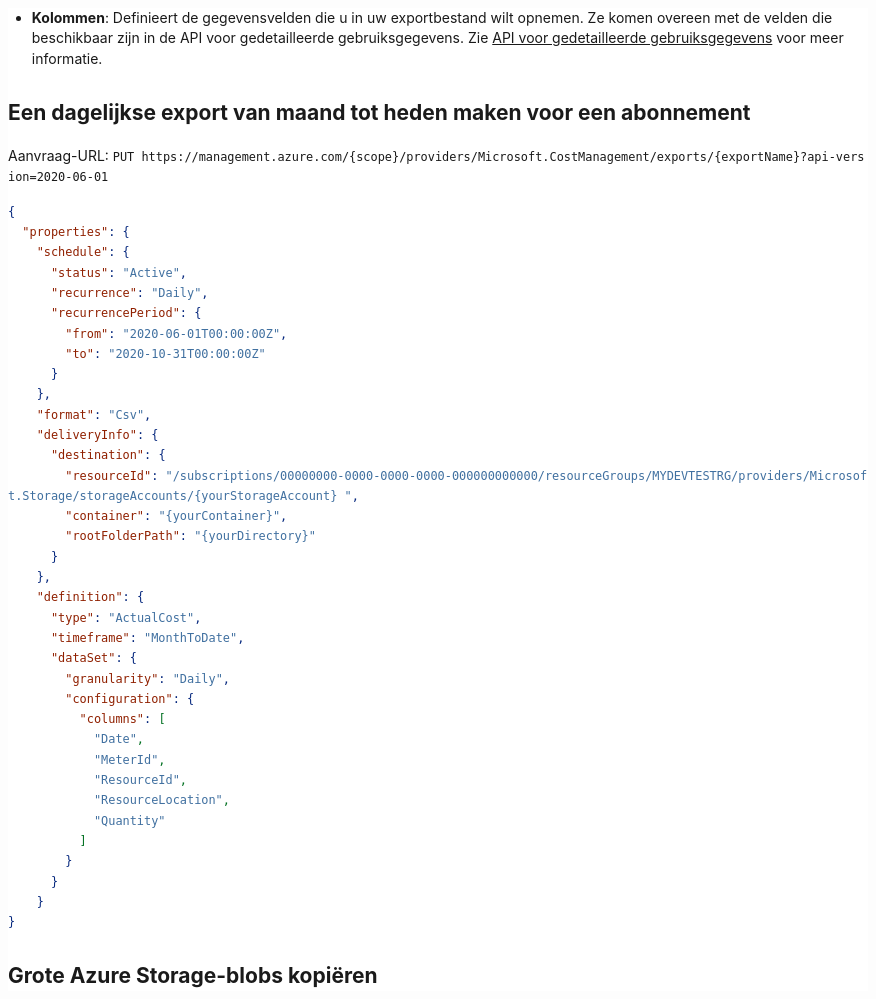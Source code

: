 - **Kolommen**: Definieert de gegevensvelden die u in uw exportbestand wilt opnemen. Ze komen overeen met de velden die beschikbaar zijn in de API voor gedetailleerde gebruiksgegevens. Zie [API voor gedetailleerde gebruiksgegevens](/rest/api/consumption/usagedetails/list) voor meer informatie.

## <a name="create-a-daily-month-to-date-export-for-a-subscription"></a>Een dagelijkse export van maand tot heden maken voor een abonnement

Aanvraag-URL: `PUT https://management.azure.com/{scope}/providers/Microsoft.CostManagement/exports/{exportName}?api-version=2020-06-01`

```json
{
  "properties": {
    "schedule": {
      "status": "Active",
      "recurrence": "Daily",
      "recurrencePeriod": {
        "from": "2020-06-01T00:00:00Z",
        "to": "2020-10-31T00:00:00Z"
      }
    },
    "format": "Csv",
    "deliveryInfo": {
      "destination": {
        "resourceId": "/subscriptions/00000000-0000-0000-0000-000000000000/resourceGroups/MYDEVTESTRG/providers/Microsoft.Storage/storageAccounts/{yourStorageAccount} ",
        "container": "{yourContainer}",
        "rootFolderPath": "{yourDirectory}"
      }
    },
    "definition": {
      "type": "ActualCost",
      "timeframe": "MonthToDate",
      "dataSet": {
        "granularity": "Daily",
        "configuration": {
          "columns": [
            "Date",
            "MeterId",
            "ResourceId",
            "ResourceLocation",
            "Quantity"
          ]
        }
      }
    }
}
```

## <a name="copy-large-azure-storage-blobs"></a>Grote Azure Storage-blobs kopiëren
※
ASSIGNED TASK :: When the string "voor" occurs in a line of the material, that line belongs in the answer.

FINISHED TASK ::
: - **Kolommen**: Definieert de gegevensvelden die u in uw exportbestand wilt opnemen. Ze komen overeen met de velden die beschikbaar zijn in de API voor gedetailleerde gebruiksgegevens. Zie [API voor gedetailleerde gebruiksgegevens](/rest/api/consumption/usagedetails/list) voor meer informatie.
## <a name="create-a-daily-month-to-date-export-for-a-subscription"></a>Een dagelijkse export van maand tot heden maken voor een abonnement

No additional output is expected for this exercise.